Almost there is almost not-there
Indeed, for brief periods the setup almost works like that. Then someone moves, and they’re cut off from your view, but your brain is telling you that you should be able to see them. That’s curiously stressful. Why should it be?
For answers, I turned to John Medina, developmental molecular biologist, director of the Brain Center for Applied Learning Research at Seattle Pacific University, and author of the celebrated book Brain Rules.2 Medina explains, “The brain gets inputs from many sources. When one of those channels is missing, it makes things up to fill the gap. And it gets stressed.” He adds,
“The brain basically doesn’t know what to do with virtual visual images, because they lack a host of inputs we would get in person, like changes in air pressure and so on, so it responds by getting stressed-out.”

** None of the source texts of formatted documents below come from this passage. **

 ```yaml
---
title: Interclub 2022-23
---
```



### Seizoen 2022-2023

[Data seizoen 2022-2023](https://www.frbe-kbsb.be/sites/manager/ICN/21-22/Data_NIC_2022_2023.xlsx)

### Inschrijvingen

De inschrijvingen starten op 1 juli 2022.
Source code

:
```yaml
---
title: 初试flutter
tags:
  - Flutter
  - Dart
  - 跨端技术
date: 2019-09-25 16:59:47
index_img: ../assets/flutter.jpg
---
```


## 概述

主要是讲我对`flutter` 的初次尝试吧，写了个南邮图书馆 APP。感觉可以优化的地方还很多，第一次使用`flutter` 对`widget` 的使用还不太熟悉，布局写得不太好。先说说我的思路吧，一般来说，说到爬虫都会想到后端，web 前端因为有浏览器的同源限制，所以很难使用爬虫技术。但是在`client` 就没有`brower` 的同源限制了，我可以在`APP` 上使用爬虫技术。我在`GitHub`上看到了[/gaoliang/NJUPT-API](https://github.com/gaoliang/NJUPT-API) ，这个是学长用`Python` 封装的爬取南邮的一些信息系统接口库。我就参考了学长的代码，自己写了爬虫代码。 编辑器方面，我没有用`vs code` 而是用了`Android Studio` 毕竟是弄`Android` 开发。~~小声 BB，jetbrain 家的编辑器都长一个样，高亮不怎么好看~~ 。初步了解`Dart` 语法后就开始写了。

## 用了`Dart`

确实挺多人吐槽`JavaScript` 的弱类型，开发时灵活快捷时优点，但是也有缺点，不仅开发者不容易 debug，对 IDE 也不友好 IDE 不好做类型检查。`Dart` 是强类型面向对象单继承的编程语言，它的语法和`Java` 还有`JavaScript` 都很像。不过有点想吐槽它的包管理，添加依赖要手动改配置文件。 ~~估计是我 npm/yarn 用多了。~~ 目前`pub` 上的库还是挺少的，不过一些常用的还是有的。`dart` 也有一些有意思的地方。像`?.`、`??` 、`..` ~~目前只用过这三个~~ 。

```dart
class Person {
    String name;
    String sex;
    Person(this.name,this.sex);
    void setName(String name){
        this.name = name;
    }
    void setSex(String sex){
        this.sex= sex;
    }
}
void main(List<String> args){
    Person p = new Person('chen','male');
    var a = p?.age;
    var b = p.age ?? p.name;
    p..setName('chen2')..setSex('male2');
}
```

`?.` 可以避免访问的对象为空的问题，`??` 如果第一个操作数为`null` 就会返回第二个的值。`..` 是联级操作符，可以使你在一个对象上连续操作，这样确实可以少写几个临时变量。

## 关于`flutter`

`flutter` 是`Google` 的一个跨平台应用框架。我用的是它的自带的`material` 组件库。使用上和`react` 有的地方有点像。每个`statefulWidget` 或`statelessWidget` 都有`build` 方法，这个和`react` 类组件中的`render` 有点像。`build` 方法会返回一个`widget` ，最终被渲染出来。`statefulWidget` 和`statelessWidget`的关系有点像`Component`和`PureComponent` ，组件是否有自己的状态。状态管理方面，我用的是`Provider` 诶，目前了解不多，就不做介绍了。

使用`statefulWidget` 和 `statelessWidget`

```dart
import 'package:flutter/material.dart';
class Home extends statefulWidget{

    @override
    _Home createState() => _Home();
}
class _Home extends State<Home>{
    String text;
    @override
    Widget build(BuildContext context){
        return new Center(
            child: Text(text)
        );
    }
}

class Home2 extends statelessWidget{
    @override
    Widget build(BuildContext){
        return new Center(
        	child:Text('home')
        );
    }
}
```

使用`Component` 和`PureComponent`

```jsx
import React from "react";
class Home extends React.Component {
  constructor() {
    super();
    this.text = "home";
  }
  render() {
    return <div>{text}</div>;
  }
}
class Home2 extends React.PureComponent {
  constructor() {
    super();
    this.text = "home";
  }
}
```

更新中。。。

Medina notes that the brain gets used to a certain level of errors and omissions in virtual exchanges like phone calls, webinars, and videoconferences, but it isn’t happy with the impoverished picture it’s receiving. So, it “builds up a spread-sheet of responses from past experiences, because the brain is ridiculously adaptable, like starting to see all caps in email and texting as shouting.” But the whole process remains both stressful and unsatisfying for the brain.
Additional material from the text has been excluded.